Sens. Susan Collins and Angus King were joined by former Sens. William Cohen, George Mitchell and Olympia Snowe in what was billed as a “historic event” at the annual dinner for the Maine State Chamber of Commerce, which focused on ending deadlock in Washington.
The wide-ranging discussion moderated by John Harwood, chief Washington correspondent for CNBC and a political writer for the New York Times, touched on the election, foreign policy, the changing world economy and political polarization.
But the focus of the discussion again and again returned to the need for bipartisanship so problems the nation is facing can be addressed with less finger-pointing and name-calling.
In a show of bipartisanship, all agreed that the center seems to have disappeared from the political spectrum as the extreme fringes of the Republican and Democrats have pushed out centrists.

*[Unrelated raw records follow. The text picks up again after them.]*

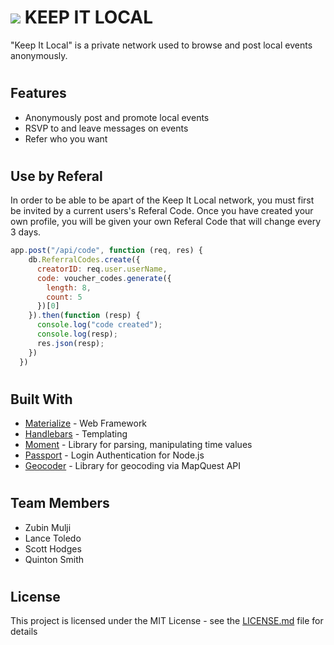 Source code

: # <img src="../Project-2/public/images/header2.gif"> KEEP IT LOCAL

"Keep It Local" is a private network used to browse and post local events anonymously.

#
## Features

* Anonymously post and promote local events
* RSVP to and leave messages on events
* Refer who you want
#
## Use by Referal

In order to be able to be apart of the Keep It Local network, you must first be invited by a current users's Referal Code. Once you have created your own profile, you will be given your own Referal Code that will change every 3 days.

```js
app.post("/api/code", function (req, res) {
    db.ReferralCodes.create({
      creatorID: req.user.userName,
      code: voucher_codes.generate({
        length: 8,
        count: 5
      })[0]
    }).then(function (resp) {
      console.log("code created");
      console.log(resp);
      res.json(resp);
    })
  })
```
#
## Built With

* [Materialize](https://materializecss.com/) - Web Framework
* [Handlebars](https://handlebarsjs.com/) - Templating
* [Moment](https://momentjs.com/docs/) - Library for parsing, manipulating time values
* [Passport](http://www.passportjs.org/) - Login Authentication for Node.js
* [Geocoder](https://developer.mapquest.com/documentation/geocoding-api/) - Library for geocoding via MapQuest API

#
## Team Members
* Zubin Mulji
* Lance Toledo
* Scott Hodges
* Quinton Smith
#
## License

This project is licensed under the MIT License - see the [LICENSE.md](LICENSE.md) file for details

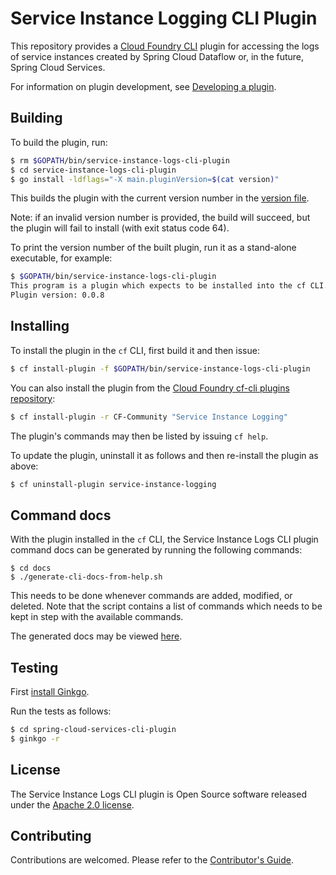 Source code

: # Service Instance Logging CLI Plugin

This repository provides a [Cloud Foundry CLI](https://github.com/cloudfoundry/cli) plugin for
accessing the logs of service instances created by Spring Cloud Dataflow or, in the future, Spring Cloud
Services.

For information on plugin development, see
[Developing a plugin](https://github.com/cloudfoundry/cli/tree/master/plugin/plugin_examples).

## Building

To build the plugin, run:
```bash
$ rm $GOPATH/bin/service-instance-logs-cli-plugin
$ cd service-instance-logs-cli-plugin
$ go install -ldflags="-X main.pluginVersion=$(cat version)"
```
This builds the plugin with the current version number in the [version file](version).

Note: if an invalid version number is provided, the build will succeed, but the plugin will fail to install (with exit status code 64).

To print the version number of the built plugin, run it as a stand-alone executable, for example:
```bash
$ $GOPATH/bin/service-instance-logs-cli-plugin
This program is a plugin which expects to be installed into the cf CLI. It is not intended to be run stand-alone.
Plugin version: 0.0.8
```

## Installing

To install the plugin in the `cf` CLI, first build it and then issue:
```bash
$ cf install-plugin -f $GOPATH/bin/service-instance-logs-cli-plugin

```

You can also install the plugin from the [Cloud Foundry cf-cli plugins repository](https://plugins.cloudfoundry.org):
```bash
$ cf install-plugin -r CF-Community "Service Instance Logging"
```

The plugin's commands may then be listed by issuing `cf help`.

To update the plugin, uninstall it as follows and then re-install the plugin as above:
```bash
$ cf uninstall-plugin service-instance-logging
```

## Command docs

With the plugin installed in the `cf` CLI, the Service Instance Logs CLI plugin command docs can be generated by running the following commands:

```
$ cd docs
$ ./generate-cli-docs-from-help.sh
```

This needs to be done whenever commands are added, modified, or deleted. Note that the script contains a list of commands which needs to be kept in step with the available commands.

The generated docs may be viewed [here](docs/cli.md).

## Testing

First [install Ginkgo](https://onsi.github.io/ginkgo/).

Run the tests as follows:
```bash
$ cd spring-cloud-services-cli-plugin
$ ginkgo -r
```

## License

The Service Instance Logs CLI plugin is Open Source software released under the
[Apache 2.0 license](https://www.apache.org/licenses/LICENSE-2.0.html).

## Contributing

Contributions are welcomed. Please refer to the [Contributor's Guide](CONTRIBUTING.md).
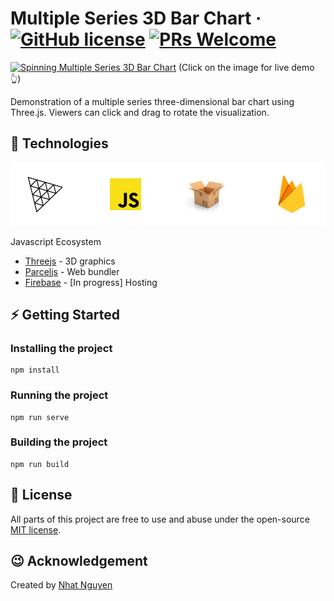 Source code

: # Multiple Series 3D Bar Chart &middot; [![GitHub license](https://img.shields.io/badge/license-MIT-blue.svg)](./LICENSE) [![PRs Welcome](https://img.shields.io/badge/PRs-welcome-brightgreen.svg)](https://github.com/nattwasm/mschart/pulls)

[![Spinning Multiple Series 3D Bar Chart](./screens/screenshot.gif)](https://threejs-data-visualization.s3.amazonaws.com/index.html)
(Click on the image for live demo 👆)

Demonstration of a multiple series three-dimensional bar chart using Three.js.
Viewers can click and drag to rotate the visualization.

## 🚀 Technologies
![Technologies Banner](./screens/technologies-banner.png)

Javascript Ecosystem
- [Threejs](https://threejs.org/) - 3D graphics
- [Parceljs](https://parceljs.org/) - Web bundler
- [Firebase](https://firebase.google.com/) - [In progress] Hosting

## ⚡ Getting Started

### Installing the project

```
npm install
```

### Running the project

```
npm run serve
```

### Building the project

```
npm run build
```

## 📄 License
All parts of this project are free to use and abuse under the open-source [MIT license](./LICENSE).

## 😉 Acknowledgement
Created by [Nhat Nguyen](https://github.com/nattwasm)
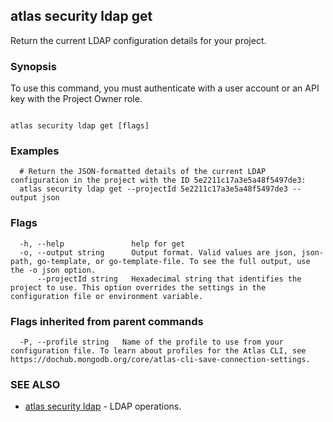 ## atlas security ldap get

Return the current LDAP configuration details for your project.


### Synopsis

To use this command, you must authenticate with a user account or an API key with the Project Owner role.



```

atlas security ldap get [flags]
```

### Examples

```
  # Return the JSON-formatted details of the current LDAP configuration in the project with the ID 5e2211c17a3e5a48f5497de3:
  atlas security ldap get --projectId 5e2211c17a3e5a48f5497de3 --output json
```


### Flags

```
  -h, --help               help for get
  -o, --output string      Output format. Valid values are json, json-path, go-template, or go-template-file. To see the full output, use the -o json option.
      --projectId string   Hexadecimal string that identifies the project to use. This option overrides the settings in the configuration file or environment variable.

```


### Flags inherited from parent commands

```
  -P, --profile string   Name of the profile to use from your configuration file. To learn about profiles for the Atlas CLI, see https://dochub.mongodb.org/core/atlas-cli-save-connection-settings.

```

### SEE ALSO


* [atlas security ldap](atlas_security_ldap.md)	- LDAP operations.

“My experience is that if you can get broad agreement on the facts, policy can be done,” King, an independent who was elected in 2012, said. “The most pernicious doctrine out there today is that compromise is a dirty word. No human enterprise can survive without compromise.”
Mitchell and Cohen both said that they don’t expect centrists to be in power again or to be demanded by the American public any time soon. Both said they thought the concept must return in the long run.
Cohen said that globalization, immigration and the democratization of information have caused shifts in job opportunities in the country, a loss of identity and the feeling that the playing field is not level any more.
“Those three factors are what is pulling us apart and pulling us to extremes,” said Cohen, who served in the U.S House of Representatives from 1973 to 1979 and in the U.S. Senate from 1979 to 1997 and as secretary of defense from 1997 to 2001.
Collins, who was first elected in 1996, said that she and King have seen the center work and she thinks the next president could get bipartisan support from Congress.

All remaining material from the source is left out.